Unsupported solvers

Unsupported solvers will be made available if they are detected on your system, but their performance is not guaranteed as they are not part of continuous integration (typically because they are not open source).

PDHCG

Solver interface for PDHCG.

PDHCG (Primal-Dual Hybrid Conjugate Gradient) is a high-performance, GPU-accelerated solver designed for large-scale convex Quadratic Programming (QP). It is particularly efficient for huge-scale problems by fully leveraging NVIDIA CUDA architectures.

Note

To use this solver, you need an NVIDIA GPU and the pdhcg package installed via pip install pdhcg. For advanced installation (e.g., custom CUDA paths), please refer to the official PDHCG-II repository.

References

qpsolvers.solvers.pdhcg_.pdhcg_solve_problem(problem, initvals=None, verbose=False, **kwargs)

Solve a quadratic program using PDHCG.

The quadratic program is defined as:

\[\begin{split}\begin{split}\begin{array}{ll} \underset{x}{\mbox{minimize}} & \frac{1}{2} x^T P x + q^T x \\ \mbox{subject to} & G x \leq h \\ & A x = b \\ & lb \leq x \leq ub \end{array}\end{split}\end{split}\]
Parameters:

  • problem (Problem) – Quadratic program to solve.

  • initvals (Optional[ndarray]) – Warm-start guess vector for the primal solution.

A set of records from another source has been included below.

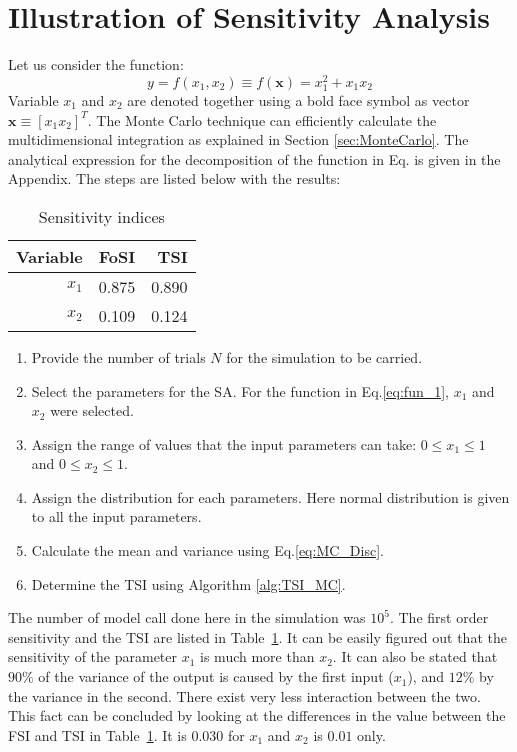 \section{Illustration of Sensitivity Analysis}
\label{app:example_SA}
Let us consider the function:
\begin{equation}
\label{eq:fun_1}
y=f(x_1,x_2) \equiv f(\mathbf{x}) =x_1^2+x_1x_2
\end{equation}
Variable $x_1$ and $x_2$ are denoted together using a bold face symbol as vector $\mathbf{x} \equiv [x_1 x_2]^T$. The Monte Carlo technique  can efficiently calculate the multidimensional integration as explained in Section \ref{sec:MonteCarlo}. The analytical expression for the decomposition of the function in Eq. is given in the Appendix. The steps are listed below with the results: 
\begin{table}[!b]
  \centering
  \caption{Sensitivity indices }
    \begin{tabular}{rrr}
    \hline
    Variable & FoSI  & TSI \\
    \hline
        $x_1$  & 0.875       & 0.890 \\
        $x_2$  &   0.109    &  0.124 \\
    \hline
    \end{tabular}%
  \label{tab:sen_func1}%
\end{table}%
\begin{enumerate}
\item Provide the number of trials $N$ for the simulation to be carried. 
\item Select the parameters for the SA. For the function in Eq.\eqref{eq:fun_1}, $x_1$ and $x_2$ were selected. 
\item Assign the range of values that the input parameters can take: $0 \leq x_1 \leq 1$ and $0\leq x_2 \leq 1$.
\item Assign the distribution for each parameters. Here normal distribution is given to all the input parameters.
\item Calculate the mean and variance using Eq.\eqref{eq:MC_Disc}. 
\item Determine the TSI using Algorithm \ref{alg:TSI_MC}. 
\end{enumerate}

\noindent The number of model call done here in the simulation was $10^5$. The first order sensitivity and the TSI are listed in Table~\ref{tab:sen_func1}. It can be easily figured out that the sensitivity of the parameter $x_1$ is much more than $x_2$. It can also be stated that $90 \%$ of the variance of the output is 
caused by the first input ($x_1$), and $12\%$ by the variance in the second. There exist very less interaction between the two. This fact can be concluded by looking at the differences in the value between the FSI and TSI in Table~\ref{tab:sen_func1}. It is $0.030$ for $x_1$ and $x_2$ is $0.01$ only.

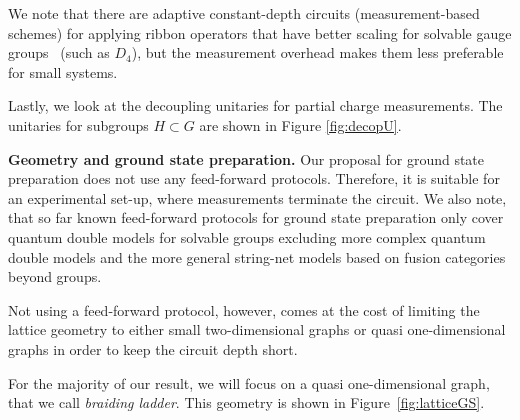 \documentclass[a4paper,twocolumn,11pt]{quantumarticle}
\begin{document}
We note that there are adaptive constant-depth circuits (measurement-based schemes) for applying ribbon operators that have better scaling for solvable gauge groups~\cite{bravyi2022adaptive} (such as $D_4$), but the measurement overhead makes them less preferable for small systems. 

Lastly, we look at the decoupling unitaries for partial charge measurements. The unitaries for subgroups $H\subset G$ are shown in Figure \ref{fig:decopU}. 


\textbf{Geometry and ground state preparation.}
Our proposal for ground state preparation does not use any feed-forward protocols. Therefore, it is suitable for an experimental set-up, where measurements terminate the circuit. We also note, that so far known feed-forward protocols for ground state preparation only cover quantum double models for solvable groups excluding more complex quantum double models and the more general string-net models based on fusion categories beyond groups.

Not using a feed-forward protocol, however, comes at the cost of limiting the lattice geometry to either small two-dimensional graphs or quasi one-dimensional graphs in order to keep the circuit depth short.

For the majority of our result, we will focus on a quasi one-dimensional graph, that we call \emph{braiding ladder}. 
This geometry is shown in Figure~\ref{fig:latticeGS}. 
\end{document}

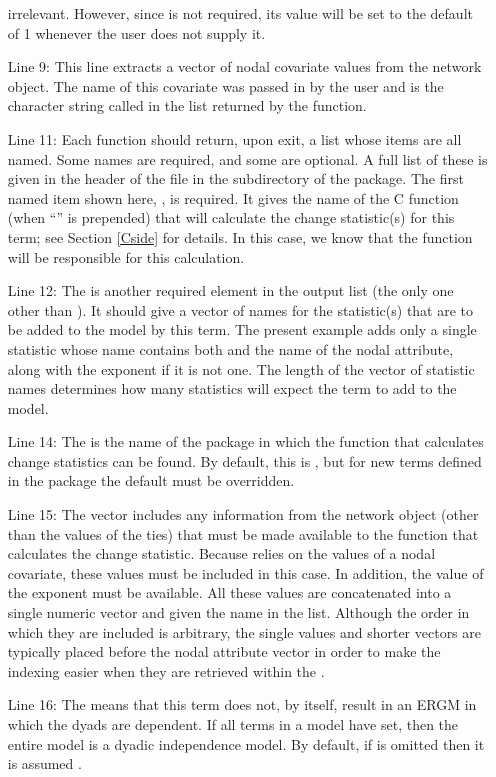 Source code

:\documentclass[nojss]{jss}
\begin{document}
\begin{itemize}
irrelevant.  However, since  is not required, its value will be set to the
default of 1 whenever the user does not supply it.
\item[Line 9:] This line extracts a vector of nodal covariate
values from the network object.  The name of this covariate was passed in by the
user and is the character string called  in the list returned by the
 function.
\item[Line 11:]  Each  function should return, upon exit,
a list whose items are all named.  Some names are required, and some
are optional.  A full list of these is given in the header of the 
file in the  subdirectory of the  package.
The first named item shown here, , is required.  It gives the name
of the C function (when ``'' is prepended) that will calculate the
change statistic(s) for this term; see Section \ref{Cside} for details.  In this case,
we know that the function  will be responsible for this calculation.
\item [Line 12:]  The  is another required element in the output
list (the only one other than ).  It should give a vector of names
for the statistic(s) that are to be added to the model by this term.  The present
example adds only a single statistic whose name contains
both  and the name of the nodal attribute, along with the exponent
 if it is not one.  The length of the vector of statistic names determines how
many statistics  will expect the term to add to the model.
\item [Line 14:]
The  is the name of the  package in which the
 function that calculates change statistics can be found.  By default,
this is , but for new terms defined in the  package
the default must be overridden.
\item [Line 15:]
The  vector includes any information from the network object (other than the values of the ties) that must be made available to the  function that calculates the change statistic.  Because  relies on the values of a nodal covariate, these values must be included in this case. In addition, the value of the
 exponent must be available.  All these values
are concatenated into a single numeric vector and given the name  in the
list. Although the order in which they are included is arbitrary, the single values and shorter vectors are typically placed before the nodal attribute vector in order to make the indexing easier when they are retrieved within the .
\item[Line 16:]  The  means that this term does not, by itself,
result in an ERGM in which the dyads are dependent.   If all terms in a model
have  set, then the entire model is a dyadic independence
model.  By default, if  is omitted then it is assumed .
\end{itemize}
\end{document}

  • verbose (bool) – Set to True to print out extra information.

Return type:

Solution

Returns:

Solution to the QP, if found, otherwise None.

Notes

Keyword arguments are forwarded to PDHCG as solver parameters. For instance, you can call pdhcg_solve_qp(..., TimeLimit=60). Common PDHCG parameters include:

Name

Description

TimeLimit

Maximum wall-clock time in seconds (default: 3600.0).

IterationLimit

Maximum number of iterations.

OptimalityTol

Relative tolerance for optimality gap (default: 1e-4).

FeasibilityTol

Relative feasibility tolerance for residuals (default: 1e-4).

OutputFlag

Enable (True) or disable (False) console logging output.

For advanced parameters, please refer to the PDHCG Documentation.

qpsolvers.solvers.pdhcg_.pdhcg_solve_qp(P, q, G=None, h=None, A=None, b=None, lb=None, ub=None, initvals=None, verbose=False, **kwargs)

Solve a quadratic program using PDHCG.

The quadratic program is defined as:

\[\begin{split}\begin{split}\begin{array}{ll} \underset{x}{\mbox{minimize}} & \frac{1}{2} x^T P x + q^T x \\ \mbox{subject to} & G x \leq h \\ & A x = b \\ & lb \leq x \leq ub \end{array}\end{split}\end{split}\]

It is solved using PDHCG.

Parameters:

  • P (Union[ndarray, csc_matrix]) – Positive semidefinite cost matrix.

  • q (ndarray) – Cost vector.

  • G (Union[ndarray, csc_matrix, None]) – Linear inequality constraint matrix.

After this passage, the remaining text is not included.